Tel sera le schéma génératif des prochaines décennies. L'avenir est sinistre, autant le savoir : la religion humaniste va se transformer en idéologie anti-humaine.
Ce retournement, qui fera la Bête par ceux-là qui voulaient faire l'Ange, a commencé progressivement dès les années 1970. Mais les années 2010 vont marquer une accélération très sensible dans ce processus. Et la vie, en conséquence sera très difficile, bientôt, pour beaucoup d'entre nous.
Dans ce contexte, l'enjeu de la lutte, pour les hommes véritables, sera bien souvent de survivre. Juste cela : survivre.
Rejoindre les rangs des dominants fous n'est pas une option : on y gagne peut-être l'illusion enivrante d'une supériorité apparente, et à coup sûr des conditions de vie plus décentes ; mais on y perd son âme.
Se résigner à végéter dans la masse des dominés est à peine moins déprimant. Au sein de cette masse opprimée et appauvrie, la violence sera de règle. Nos contemporains ont trop profondément intégré les logiques perverses de la société de consommation pour se convertir, du jour au lendemain, à une simplicité volontaire salvatrice.
La survie se jouera presque certainement à l'écart, dans des refuges qu'il faudra savoir aménager et défendre. Survie matérielle, bien sûr. Mais survie psychologique et spirituelle aussi.
Nous n'avons certes pas là un idéal exaltant. Seulement voilà, c'est ainsi : à ce stade, résister à la machine humaine qui est en train de se mettre en branle, ce sera, souvent, être capable de nous soustraire à sa vue, et d'abord savoir nous passer d'elle.

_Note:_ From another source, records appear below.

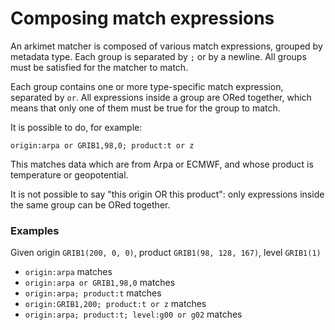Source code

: # Composing match expressions

An arkimet matcher is composed of various match expressions, grouped by
metadata type. Each group is separated by `;` or by a newline. All groups must
be satisfied for the matcher to match.

Each group contains one or more type-specific match expression, separated by
` or `. All expressions inside a group are ORed together, which means that only
one of them must be true for the group to match.

It is possible to do, for example:

    origin:arpa or GRIB1,98,0; product:t or z

This matches data which are from Arpa or ECMWF, and whose product is
temperature or geopotential.

It is not possible to say "this origin OR this product": only expressions
inside the same group can be ORed together.

### Examples

Given origin `GRIB1(200, 0, 0)`, product `GRIB1(98, 128, 167)`, level `GRIB1(1)`

* `origin:arpa` matches
* `origin:arpa or GRIB1,98,0` matches
* `origin:arpa; product:t` matches
* `origin:GRIB1,200; product:t or z` matches
* `origin:arpa; product:t; level:g00 or g02` matches

[//]: # (matched: 5, not matched: 0)
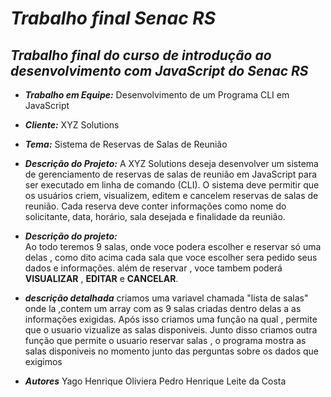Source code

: #  *Trabalho final Senac RS*
## *Trabalho final do curso de introdução ao desenvolvimento com JavaScript do Senac RS*

- ***Trabalho em Equipe:*** Desenvolvimento de um Programa CLI em JavaScript

- ***Cliente:*** XYZ Solutions

- ***Tema:*** Sistema de Reservas de Salas de Reunião 

- ***Descrição do Projeto:***
A XYZ Solutions deseja desenvolver um sistema de gerenciamento de reservas de
salas de reunião em JavaScript para ser executado em linha de comando (CLI). O
sistema deve permitir que os usuários criem, visualizem, editem e cancelem
reservas de salas de reunião. Cada reserva deve conter informações como nome
do solicitante, data, horário, sala desejada e finalidade da reunião.

- ***Descrição do projeto:***  
Ao todo teremos 9 salas, onde voce podera escolher e reservar só uma delas , como dito acima cada sala que voce escolher sera pedido seus dados e informações.
além de reservar , voce tambem poderá  **VISUALIZAR** , **EDITAR** e **CANCELAR**.

- ***descrição detalhada***
  criamos uma variavel chamada "lista de salas" onde la ,contem um array com as 9 salas criadas dentro delas a as informações exigidas.
  Após isso criamos uma função na qual , permite que o usuario vizualize as salas disponiveis.
  Junto disso criamos outra função que permite o usuario reservar salas , o programa mostra as salas disponiveis no momento junto das perguntas sobre os dados que exigimos
  
  




- ***Autores***
 Yago Henrique Oliviera
 Pedro Henrique Leite da Costa
 


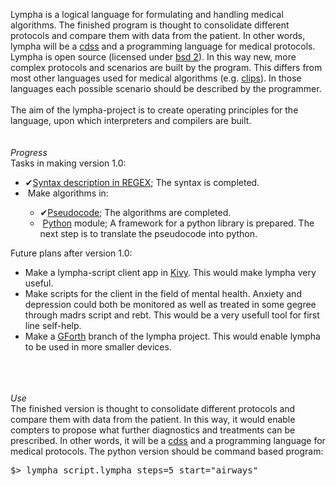 <script>
document.getElementById( "aboutsmall").style.backgroundColor="#EFAB00";
document.getElementById( "abouttext").style.color="#000000";
document.getElementById( "about").className="menu2active";
</script>
<span class="sc">Lympha</span> is a logical language for formulating and handling medical algorithms. The finished program is thought to consolidate different protocols and compare them with data from the patient. In other words, <span class="sc">lympha</span> will be a <a class="sc" href="https://en.wikipedia.org/wiki/Clinical_decision_support_system">cdss</a> and a programming language for medical protocols.  <span class="sc">Lympha</span> is open source (licensed under  <a href="http://opensource.org/licenses/BSD-2-Clause"><span class="sc">bsd 2</span></a>). In this way new, more complex protocols and scenarios are built by the program. This differs from most other languages used for medical algorithms (e.g. <a href="https://en.wikipedia.org/wiki/CLIPS" class="sc">clips</a>). In those languages each possible scenario should be described by the programmer.<br>
<br>
The aim of the <span class="sc">lympha</span>-project is to create operating principles for the language, upon which interpreters and compilers are built.<br><br>
<br>
<a name="progress" style="font-weight:bold;"></a>
<span style="font-style:italic">Progress</span><br>
Tasks in making version 1.0:
<p class="box">
<ul class="box">
<li><span class="checked">✔</span><a style="position:relative; z-index:1;" href="https://github.com/RickardHultgren/lympha/blob/master/LYMPHA_syntax.0.9.pdf">Syntax description in REGEX</a>; The syntax is completed.</li>
<li><span class="checked">&nbsp;</span>Make algorithms in:</li>
<ul>
<li><span class="checked">✔</span><a style="position:relative; z-index:1;" href="https://github.com/RickardHultgren/lympha/blob/master/LYMPHA_algorithm.0.9.pdf">Pseudocode</a>; The algorithms are completed.</li>
<li><span class="checked">&nbsp;</span><a style="position:relative; z-index:1;" href="https://github.com/RickardHultgren/lympha/tree/python">Python</a> module; A framework for a python library is prepared. The next step is to translate the pseudocode  into python.</li>
</ul></ul></p>
Future plans after version 1.0:
<ul>
<li>Make a <span class="sc">lympha</span>-script client app in <a href="https://kivy.org/">Kivy</a>. This would make <span class="sc">lympha</span> very useful.</li>
<li>Make scripts for the client in the field of mental health. Anxiety and depression could both be monitored as well as treated in some gegree through <span class="sc">madrs</span> script and <span class="sc">rebt</span>. This would be a very usefull tool for first line self-help.</li>
<li>Make a <a href="https://www.gnu.org/software/gforth/">GForth</a> branch of the <span class="sc">lympha</span> project. This would enable <span class="sc">lympha</span> to be used in more smaller devices.</li>
</ul>
<br><br><br>
<a name="use" style="font-weight:bold;"></a>
<span style="font-style:italic">Use</span><br>
The finished version is thought to consolidate different protocols and compare them with data from the patient. In this way, it would enable compters to propose what further diagnostics and treatments can be prescribed. In other words, it will be a <a href="https://en.m.wikipedia.org/wiki/Clinical_decision_support_system " class="sc">cdss</a> and a programming language for medical protocols. The python version should be command based program:
<pre class="dragscroll">
$> lympha script.lympha steps=5 start="airways"
</pre>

Un combat modeste, mais certainement pas médiocre.
Car un jour, quand cette machine aura épuisé les possibilités de son élan initial, elle vacillera et tombera. Il suffira alors d'être là, nombreux, soudés, pour reprendre ensemble le contrôle de notre terre, après avoir défendu âprement nos quelques territoires de repli. C'est pour être là, à ce moment décisif, qu'en attendant nous devons survivre.
Alors pas de honte : bâtissons nos refuges ! Souvenons-nous qu'un résistant gagne, s'il tient une heure de plus que son adversaire : organisons-nous pour tenir.
Et donc, mon ami...
On m'efface ce sourire crispé et triste. On lève les yeux, qu'on a si longtemps baissés. On regarde droit devant soi, le regard à l'horizon. On redresse la tête.
Voilà. Ta vie a un sens : survivre une heure de plus que la machine.
Passe le mot : camarade, nos enfants comptent sur toi.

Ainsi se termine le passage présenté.